Can the Kurds block parliamentary passage of the bill?

Perhaps.

But it might also be worth keeping an eye on the parliamentary forces of Moqtada al-Sadr.

Thus far, Sadrists have rejected the bill, ostensibly because it would open the door to controversial “production sharing agreements.”

“The most serious problem with the law is the production-sharing agreements, which we categorically reject,” Nassar al-Rubaie, the spokesman for Sadr’s parliamentary bloc, said….

Speaking for the 32-member bloc that is currently boycotting parliament, Rubaie insisted the movement would only approve the law with an amendment to ban oil contracts with “companies whose governments are occupying Iraq”.

This kind of talk will surely be taken as a sign that the Sadrists are willing to resist an oil grab by US and British oil majors.

But the Sadrists are also fierce opponents of Kurdish regional autonomy.

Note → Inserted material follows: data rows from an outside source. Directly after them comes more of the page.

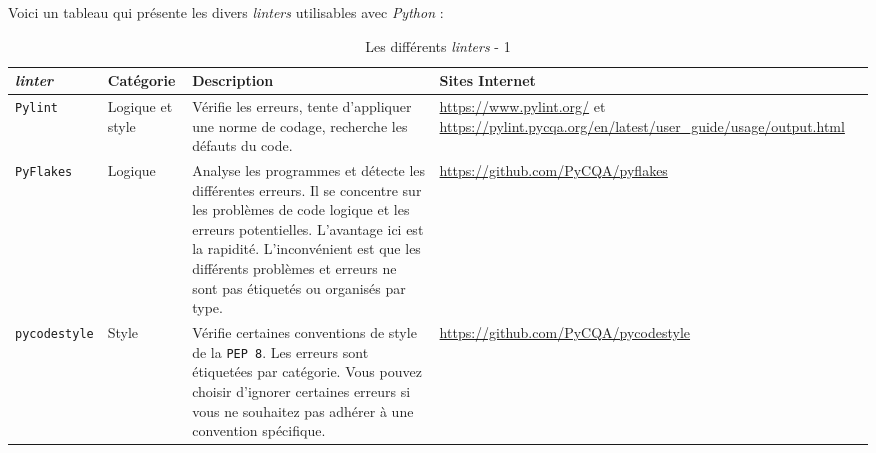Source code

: \documentclass[a4paper,11pt]{book}
\begin{document}
Voici un tableau qui présente les divers \textit{linters} utilisables avec \textit{Python} :
\begin{table}[h]
\begin{center}
\begin{tabular}{|p{2.2cm}|p{1.8cm}|p{4.2cm}|p{5cm}|}
\hline
\textbf{\textit{linter}} & \textbf{Catégorie} & \textbf{Description} & \textbf{Sites Internet} \\
\hline 
\texttt{Pylint} & Logique et style & Vérifie les erreurs, tente d'appliquer une norme de codage, recherche les défauts du code. & \url{https://www.pylint.org/} et \url{https://pylint.pycqa.org/en/latest/user_guide/usage/output.html} \\
\hline
\texttt{PyFlakes} & Logique & Analyse les programmes et détecte les différentes erreurs. Il se concentre sur les problèmes de code logique et les erreurs potentielles. L'avantage ici est la rapidité. L'inconvénient est que les différents problèmes et erreurs ne sont pas étiquetés ou organisés par type. & \url{https://github.com/PyCQA/pyflakes} \\
\hline
\texttt{pycodestyle} & Style & Vérifie certaines conventions de style de la \texttt{PEP 8}. Les erreurs sont étiquetées par catégorie. Vous pouvez choisir d'ignorer certaines erreurs si vous ne souhaitez pas adhérer à une convention spécifique. & \url{https://github.com/PyCQA/pycodestyle} \\
\hline
\end{tabular}
\caption{Les différents \textit{linters} - 1} 
\end{center}
\end{table}
\newpage
\end{document}
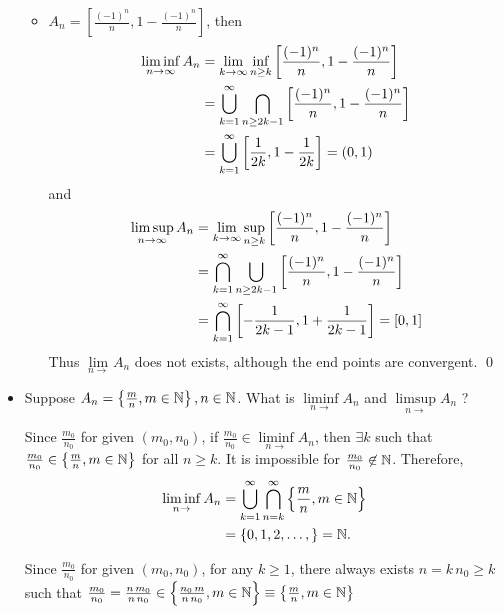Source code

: \documentclass[11pt]{article}
\begin{document}
\begin{itemize}
\begin{example}
\begin{itemize}
\item $A_{n} = \left[ \frac{(-1)^{n}}{n}, 1 - \frac{(-1)^{n}}{n} \right]$,  then 
\begin{align*}
\liminf\limits_{n\rightarrow \infty}A_{n} &= \lim\limits_{k\rightarrow\infty}\inf\limits_{n\ge k}\left[ \frac{(-1)^{n}}{n}, 1 - \frac{(-1)^{n}}{n} \right]\\
&= \bigcup_{k=1}^{\infty}\bigcap_{n\ge 2k-1}\left[ \frac{(-1)^{n}}{n}, 1 - \frac{(-1)^{n}}{n} \right]\\
&= \bigcup_{k=1}^{\infty}\left[\frac{1}{2k}, 1-\frac{1}{2k} \right] = (0,1)
\end{align*}
and 
\begin{align*}
\limsup\limits_{n\rightarrow \infty}A_{n} &= \lim\limits_{k\rightarrow\infty}\sup\limits_{n\ge k}\left[ \frac{(-1)^{n}}{n}, 1 - \frac{(-1)^{n}}{n} \right]\\
&= \bigcap_{k=1}^{\infty}\bigcup_{n\ge 2k-1}\left[ \frac{(-1)^{n}}{n}, 1 - \frac{(-1)^{n}}{n} \right]\\
&= \bigcap_{k=1}^{\infty}\left[-\frac{1}{2k-1}, 1+\frac{1}{2k-1} \right] = [0,1]
\end{align*}
Thus $\lim\limits_{n\rightarrow}A_{n}$ does not exists, although the end points are convergent. \qed
\end{itemize}
\end{example}

\item \begin{example} \citep{resnick2013probability}
Suppose $A_{n}= \left\{\frac{m}{n}, m\in {\mathbb N}\right\}, n\in {\mathbb N}$. What is $\liminf\limits_{n\rightarrow}A_{n}$ and $\limsup\limits_{n\rightarrow}A_{n}$ ?
\end{example}
\begin{solution}
Since $\frac{m_{0}}{n_{0}}$ for given $(m_{0},n_{0})$, if $\frac{m_{0}}{n_{0}}\in \liminf\limits_{n\rightarrow}A_{n}$, then $\exists k$ such that $\frac{m_{0}}{n_{0}}\in \left\{\frac{m}{n}, m\in {\mathbb N}\right\}$ for all $n\ge k$. It is impossible for $\frac{m_{0}}{n_{0}}\not\in {\mathbb N}$. Therefore, 
\begin{align*}
\liminf\limits_{n\rightarrow}A_{n} &= \bigcup_{k=1}^{\infty}\bigcap_{n= k}^{\infty}\left\{\frac{m}{n}, m\in {\mathbb N}\right\}\\
&= \left\{0, 1, 2, \ldots, \right\} = {\mathbb N}.\\
\end{align*}

Since $\frac{m_{0}}{n_{0}}$ for given $(m_{0},n_{0})$, for any $k\ge 1$, there always exists $n= k\,n_{0}\ge k$ such that $\frac{m_{0}}{n_{0}} = \frac{n\,m_{0}}{n\,n_{0}} \in \left\{\frac{n_{0}\,m}{n\,n_{0}}, m\in {\mathbb N}\right\} \equiv  \left\{\frac{m}{n}, m\in {\mathbb N}  \right\} $


\end{solution}
\end{itemize}
\end{document}
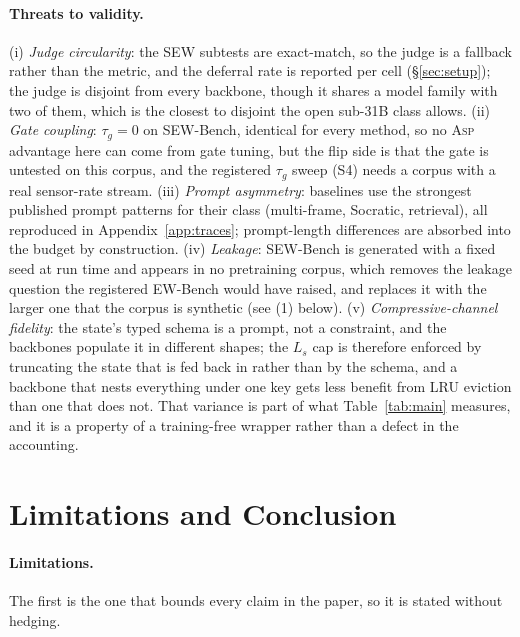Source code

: \documentclass[10pt]{article}
\theoremstyle{definition}
\theoremstyle{plain}
\newcommand{\ASP}{\textsc{Asp}}
\begin{document}
\paragraph{Threats to validity.} (i) \emph{Judge circularity}: the SEW subtests are exact-match, so the judge is a fallback rather than the metric, and the deferral rate is reported per cell (\S\ref{sec:setup}); the judge is disjoint from every backbone, though it shares a model family with two of them, which is the closest to disjoint the open sub-31B class allows. (ii) \emph{Gate coupling}: $\tau_g{=}0$ on SEW-Bench, identical for every method, so no \ASP{} advantage here can come from gate tuning, but the flip side is that the gate is untested on this corpus, and the registered $\tau_g$ sweep (S4) needs a corpus with a real sensor-rate stream. (iii) \emph{Prompt asymmetry}: baselines use the strongest published prompt patterns for their class (multi-frame, Socratic, retrieval), all reproduced in Appendix~\ref{app:traces}; prompt-length differences are absorbed into the budget by construction. (iv) \emph{Leakage}: SEW-Bench is generated with a fixed seed at run time and appears in no pretraining corpus, which removes the leakage question the registered EW-Bench would have raised, and replaces it with the larger one that the corpus is synthetic (see (1) below). (v) \emph{Compressive-channel fidelity}: the state's typed schema is a prompt, not a constraint, and the backbones populate it in different shapes; the $L_s$ cap is therefore enforced by truncating the state that is fed back in rather than by the schema, and a backbone that nests everything under one key gets less benefit from LRU eviction than one that does not. That variance is part of what Table~\ref{tab:main} measures, and it is a property of a training-free wrapper rather than a defect in the accounting.


\section{Limitations and Conclusion}
\label{sec:limits}

\paragraph{Limitations.} The first is the one that bounds every claim in the paper, so it is stated without hedging.
\end{document}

An article by Samuel Ciszuk from Global Insight Daily Analysis (“Sadrists Join Chorus Against Iraqi Oil Law,” July 6, 2007) suggests that Maliki will have to flip either the Sadrists or the Kurds in order to win passage of the bill.

The government will need to get one of those two groups back on its side to pass the law and, given their diametrically differing interests—the Kurds want private investments and a curtailed Iraqi National Oil Company (INOC), while the Sadrists want a strong nationalised oil industry—one of them may be in a position to extricate far-reaching concessions.

Place your bets.

But before you lay your money down, know that the Sadrist political bloc has now ended its parliamentary boycott.

Perhaps they will learn to love the Shura-amended draft of the hydrocarbons law, if only because it curbs Kurdish power in Kirkuk.